**Available data**.
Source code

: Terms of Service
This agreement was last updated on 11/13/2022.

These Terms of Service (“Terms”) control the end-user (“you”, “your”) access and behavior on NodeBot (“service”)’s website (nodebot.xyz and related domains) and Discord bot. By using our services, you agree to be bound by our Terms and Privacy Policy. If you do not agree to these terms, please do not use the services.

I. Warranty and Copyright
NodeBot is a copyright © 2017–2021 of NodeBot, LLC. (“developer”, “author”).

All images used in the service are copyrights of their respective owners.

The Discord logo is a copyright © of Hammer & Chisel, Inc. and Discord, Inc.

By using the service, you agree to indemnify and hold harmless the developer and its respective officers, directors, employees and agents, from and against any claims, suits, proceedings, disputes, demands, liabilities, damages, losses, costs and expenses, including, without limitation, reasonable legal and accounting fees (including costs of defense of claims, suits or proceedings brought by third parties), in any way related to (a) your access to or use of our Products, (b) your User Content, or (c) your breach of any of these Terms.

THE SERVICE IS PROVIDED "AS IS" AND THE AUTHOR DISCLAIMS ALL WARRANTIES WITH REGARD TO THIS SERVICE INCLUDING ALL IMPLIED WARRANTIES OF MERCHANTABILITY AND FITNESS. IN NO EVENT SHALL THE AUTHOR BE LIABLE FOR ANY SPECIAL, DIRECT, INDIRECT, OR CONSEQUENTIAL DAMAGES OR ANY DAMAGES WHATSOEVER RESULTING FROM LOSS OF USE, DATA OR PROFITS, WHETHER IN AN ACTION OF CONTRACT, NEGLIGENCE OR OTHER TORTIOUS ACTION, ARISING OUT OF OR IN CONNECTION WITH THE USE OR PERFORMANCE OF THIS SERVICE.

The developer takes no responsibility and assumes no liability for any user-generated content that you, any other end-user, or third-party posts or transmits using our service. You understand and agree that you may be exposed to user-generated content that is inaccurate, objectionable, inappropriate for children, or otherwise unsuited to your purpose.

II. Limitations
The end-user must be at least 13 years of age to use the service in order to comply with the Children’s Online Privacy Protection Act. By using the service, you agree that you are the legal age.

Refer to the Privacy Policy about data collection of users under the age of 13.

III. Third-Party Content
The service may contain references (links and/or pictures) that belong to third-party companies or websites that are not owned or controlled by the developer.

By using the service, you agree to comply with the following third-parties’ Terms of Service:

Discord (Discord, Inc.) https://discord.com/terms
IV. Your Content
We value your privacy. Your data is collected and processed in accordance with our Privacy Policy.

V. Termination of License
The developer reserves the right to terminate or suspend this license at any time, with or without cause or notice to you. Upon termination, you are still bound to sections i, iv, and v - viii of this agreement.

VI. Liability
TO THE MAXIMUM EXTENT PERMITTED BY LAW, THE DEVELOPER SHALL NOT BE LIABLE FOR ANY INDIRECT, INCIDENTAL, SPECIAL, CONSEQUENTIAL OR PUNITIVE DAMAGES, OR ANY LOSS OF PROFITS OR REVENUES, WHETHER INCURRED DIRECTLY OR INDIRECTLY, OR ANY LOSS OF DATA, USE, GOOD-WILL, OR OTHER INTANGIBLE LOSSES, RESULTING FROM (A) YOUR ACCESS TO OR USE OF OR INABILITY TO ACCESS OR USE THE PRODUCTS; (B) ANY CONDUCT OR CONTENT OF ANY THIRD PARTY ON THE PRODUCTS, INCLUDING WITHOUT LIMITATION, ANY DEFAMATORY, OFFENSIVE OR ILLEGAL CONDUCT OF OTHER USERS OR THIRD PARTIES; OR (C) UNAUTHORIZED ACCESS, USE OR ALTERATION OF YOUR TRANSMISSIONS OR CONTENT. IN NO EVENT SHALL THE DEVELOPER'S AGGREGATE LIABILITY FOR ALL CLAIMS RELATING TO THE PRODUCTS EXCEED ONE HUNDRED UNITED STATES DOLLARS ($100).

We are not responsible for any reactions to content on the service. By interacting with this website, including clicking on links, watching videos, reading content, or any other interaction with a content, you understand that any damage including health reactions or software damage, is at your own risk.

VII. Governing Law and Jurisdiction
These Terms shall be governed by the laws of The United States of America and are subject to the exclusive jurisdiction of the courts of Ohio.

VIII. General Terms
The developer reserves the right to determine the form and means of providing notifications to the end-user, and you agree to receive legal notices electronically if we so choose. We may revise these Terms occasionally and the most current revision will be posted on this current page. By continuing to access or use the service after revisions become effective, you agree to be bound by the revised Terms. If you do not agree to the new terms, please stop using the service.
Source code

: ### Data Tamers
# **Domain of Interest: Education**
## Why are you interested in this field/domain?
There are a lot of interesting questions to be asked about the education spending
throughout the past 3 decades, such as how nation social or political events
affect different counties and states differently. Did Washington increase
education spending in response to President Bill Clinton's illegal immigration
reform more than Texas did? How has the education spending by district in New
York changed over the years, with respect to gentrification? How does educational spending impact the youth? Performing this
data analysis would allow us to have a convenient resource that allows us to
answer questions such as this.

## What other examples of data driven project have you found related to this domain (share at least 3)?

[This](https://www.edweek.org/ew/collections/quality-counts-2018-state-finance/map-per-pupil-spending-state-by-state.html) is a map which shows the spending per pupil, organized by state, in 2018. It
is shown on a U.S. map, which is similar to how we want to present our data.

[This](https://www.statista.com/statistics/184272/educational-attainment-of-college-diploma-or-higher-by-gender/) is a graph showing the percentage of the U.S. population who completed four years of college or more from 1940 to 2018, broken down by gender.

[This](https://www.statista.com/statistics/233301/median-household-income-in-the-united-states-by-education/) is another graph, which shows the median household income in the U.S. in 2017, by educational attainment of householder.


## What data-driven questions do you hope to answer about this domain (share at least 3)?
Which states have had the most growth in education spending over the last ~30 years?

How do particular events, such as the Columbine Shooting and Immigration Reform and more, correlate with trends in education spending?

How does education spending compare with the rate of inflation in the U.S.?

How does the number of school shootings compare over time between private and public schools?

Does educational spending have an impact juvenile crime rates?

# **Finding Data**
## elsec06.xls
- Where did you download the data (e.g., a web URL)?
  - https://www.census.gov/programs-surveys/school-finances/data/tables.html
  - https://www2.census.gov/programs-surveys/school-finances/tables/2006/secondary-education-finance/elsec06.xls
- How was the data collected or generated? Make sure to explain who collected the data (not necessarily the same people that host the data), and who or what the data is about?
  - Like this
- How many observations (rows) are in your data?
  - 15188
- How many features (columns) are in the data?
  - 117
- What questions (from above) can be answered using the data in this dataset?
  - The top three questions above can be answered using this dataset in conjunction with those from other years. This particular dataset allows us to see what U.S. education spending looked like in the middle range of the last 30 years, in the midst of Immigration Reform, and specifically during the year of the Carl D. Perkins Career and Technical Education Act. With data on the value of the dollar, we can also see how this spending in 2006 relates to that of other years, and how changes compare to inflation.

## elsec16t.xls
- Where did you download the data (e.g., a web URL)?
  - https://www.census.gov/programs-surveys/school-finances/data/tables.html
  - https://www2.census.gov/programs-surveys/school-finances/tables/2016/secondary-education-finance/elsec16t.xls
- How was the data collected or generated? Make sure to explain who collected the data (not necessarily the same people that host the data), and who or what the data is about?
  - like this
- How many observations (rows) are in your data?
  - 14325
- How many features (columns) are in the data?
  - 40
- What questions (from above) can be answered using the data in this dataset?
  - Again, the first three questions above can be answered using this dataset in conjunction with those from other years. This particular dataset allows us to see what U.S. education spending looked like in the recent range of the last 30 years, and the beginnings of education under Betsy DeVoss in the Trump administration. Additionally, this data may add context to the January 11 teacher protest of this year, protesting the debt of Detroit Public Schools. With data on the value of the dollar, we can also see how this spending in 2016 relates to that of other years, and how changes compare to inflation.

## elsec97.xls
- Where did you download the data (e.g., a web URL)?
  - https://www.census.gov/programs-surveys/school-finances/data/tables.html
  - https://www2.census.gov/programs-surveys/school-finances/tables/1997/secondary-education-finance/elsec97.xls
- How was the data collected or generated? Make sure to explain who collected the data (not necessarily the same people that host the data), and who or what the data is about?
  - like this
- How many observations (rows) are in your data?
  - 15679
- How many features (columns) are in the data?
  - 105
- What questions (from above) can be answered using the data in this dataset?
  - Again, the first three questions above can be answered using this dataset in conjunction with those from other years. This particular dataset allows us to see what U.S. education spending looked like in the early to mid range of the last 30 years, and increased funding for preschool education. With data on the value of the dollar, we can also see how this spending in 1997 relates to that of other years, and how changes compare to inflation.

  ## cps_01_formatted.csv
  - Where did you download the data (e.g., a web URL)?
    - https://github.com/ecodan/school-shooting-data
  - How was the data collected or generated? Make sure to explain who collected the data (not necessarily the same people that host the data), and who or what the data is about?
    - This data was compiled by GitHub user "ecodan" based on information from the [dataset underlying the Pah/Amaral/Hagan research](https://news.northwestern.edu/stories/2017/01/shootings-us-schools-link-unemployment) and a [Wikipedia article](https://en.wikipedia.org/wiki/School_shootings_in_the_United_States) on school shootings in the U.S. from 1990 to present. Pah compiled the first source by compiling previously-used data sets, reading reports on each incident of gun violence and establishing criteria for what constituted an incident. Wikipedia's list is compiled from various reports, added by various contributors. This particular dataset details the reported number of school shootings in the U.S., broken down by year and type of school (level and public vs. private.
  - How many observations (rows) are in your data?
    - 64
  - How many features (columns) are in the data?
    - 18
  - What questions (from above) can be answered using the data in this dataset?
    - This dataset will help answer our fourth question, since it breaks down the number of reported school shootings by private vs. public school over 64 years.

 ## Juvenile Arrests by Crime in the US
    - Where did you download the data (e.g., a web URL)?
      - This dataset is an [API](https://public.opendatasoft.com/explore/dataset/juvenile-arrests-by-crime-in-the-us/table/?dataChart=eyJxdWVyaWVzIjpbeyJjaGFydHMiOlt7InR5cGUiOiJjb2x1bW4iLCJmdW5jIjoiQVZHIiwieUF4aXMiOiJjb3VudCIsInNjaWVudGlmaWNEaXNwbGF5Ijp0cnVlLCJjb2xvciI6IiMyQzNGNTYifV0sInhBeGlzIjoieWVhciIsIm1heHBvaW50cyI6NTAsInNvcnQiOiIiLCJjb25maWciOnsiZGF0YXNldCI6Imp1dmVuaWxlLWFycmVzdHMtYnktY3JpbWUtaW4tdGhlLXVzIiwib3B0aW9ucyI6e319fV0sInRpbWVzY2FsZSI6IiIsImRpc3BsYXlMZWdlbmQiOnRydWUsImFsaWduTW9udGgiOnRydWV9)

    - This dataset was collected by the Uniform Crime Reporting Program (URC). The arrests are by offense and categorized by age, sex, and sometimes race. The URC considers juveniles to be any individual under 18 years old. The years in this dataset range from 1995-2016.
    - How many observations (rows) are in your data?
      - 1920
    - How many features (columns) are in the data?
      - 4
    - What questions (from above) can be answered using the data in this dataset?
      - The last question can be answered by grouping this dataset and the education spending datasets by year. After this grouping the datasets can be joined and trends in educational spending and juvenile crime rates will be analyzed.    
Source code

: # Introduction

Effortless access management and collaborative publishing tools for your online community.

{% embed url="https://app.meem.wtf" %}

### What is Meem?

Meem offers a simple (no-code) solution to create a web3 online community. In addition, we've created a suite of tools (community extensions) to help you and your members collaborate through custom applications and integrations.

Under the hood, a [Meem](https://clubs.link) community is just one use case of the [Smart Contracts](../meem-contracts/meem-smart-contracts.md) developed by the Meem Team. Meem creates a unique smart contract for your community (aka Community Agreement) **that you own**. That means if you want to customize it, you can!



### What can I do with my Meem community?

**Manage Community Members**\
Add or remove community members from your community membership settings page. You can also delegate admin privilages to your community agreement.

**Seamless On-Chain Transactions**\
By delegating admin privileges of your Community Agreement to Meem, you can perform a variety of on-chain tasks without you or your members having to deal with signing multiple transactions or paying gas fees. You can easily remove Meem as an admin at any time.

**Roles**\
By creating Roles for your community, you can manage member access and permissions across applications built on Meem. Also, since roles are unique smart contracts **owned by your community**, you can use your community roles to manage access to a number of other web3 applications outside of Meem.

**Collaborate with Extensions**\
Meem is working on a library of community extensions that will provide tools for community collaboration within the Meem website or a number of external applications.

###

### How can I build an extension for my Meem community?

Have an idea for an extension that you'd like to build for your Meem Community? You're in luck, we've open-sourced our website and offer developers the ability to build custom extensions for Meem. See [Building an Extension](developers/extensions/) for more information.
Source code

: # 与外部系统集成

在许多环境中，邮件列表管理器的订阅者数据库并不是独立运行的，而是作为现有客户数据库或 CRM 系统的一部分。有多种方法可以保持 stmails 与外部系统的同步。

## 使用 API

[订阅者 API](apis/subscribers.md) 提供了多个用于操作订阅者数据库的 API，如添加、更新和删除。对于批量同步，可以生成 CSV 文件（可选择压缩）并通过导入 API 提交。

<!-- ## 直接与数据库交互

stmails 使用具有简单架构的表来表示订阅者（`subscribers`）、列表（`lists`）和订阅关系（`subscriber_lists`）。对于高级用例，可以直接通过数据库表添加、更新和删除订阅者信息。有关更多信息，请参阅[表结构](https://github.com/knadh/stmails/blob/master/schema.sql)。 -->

**What is being asked**. What should be returned is the run of lines from the first line of the material through the line containing "II. Limitations", exact and inclusive, and nothing else.

**Output of the task**.
Source code

: Terms of Service
This agreement was last updated on 11/13/2022.

These Terms of Service (“Terms”) control the end-user (“you”, “your”) access and behavior on NodeBot (“service”)’s website (nodebot.xyz and related domains) and Discord bot. By using our services, you agree to be bound by our Terms and Privacy Policy. If you do not agree to these terms, please do not use the services.

I. Warranty and Copyright
NodeBot is a copyright © 2017–2021 of NodeBot, LLC. (“developer”, “author”).

All images used in the service are copyrights of their respective owners.

The Discord logo is a copyright © of Hammer & Chisel, Inc. and Discord, Inc.

By using the service, you agree to indemnify and hold harmless the developer and its respective officers, directors, employees and agents, from and against any claims, suits, proceedings, disputes, demands, liabilities, damages, losses, costs and expenses, including, without limitation, reasonable legal and accounting fees (including costs of defense of claims, suits or proceedings brought by third parties), in any way related to (a) your access to or use of our Products, (b) your User Content, or (c) your breach of any of these Terms.

THE SERVICE IS PROVIDED "AS IS" AND THE AUTHOR DISCLAIMS ALL WARRANTIES WITH REGARD TO THIS SERVICE INCLUDING ALL IMPLIED WARRANTIES OF MERCHANTABILITY AND FITNESS. IN NO EVENT SHALL THE AUTHOR BE LIABLE FOR ANY SPECIAL, DIRECT, INDIRECT, OR CONSEQUENTIAL DAMAGES OR ANY DAMAGES WHATSOEVER RESULTING FROM LOSS OF USE, DATA OR PROFITS, WHETHER IN AN ACTION OF CONTRACT, NEGLIGENCE OR OTHER TORTIOUS ACTION, ARISING OUT OF OR IN CONNECTION WITH THE USE OR PERFORMANCE OF THIS SERVICE.

The developer takes no responsibility and assumes no liability for any user-generated content that you, any other end-user, or third-party posts or transmits using our service. You understand and agree that you may be exposed to user-generated content that is inaccurate, objectionable, inappropriate for children, or otherwise unsuited to your purpose.

II. Limitations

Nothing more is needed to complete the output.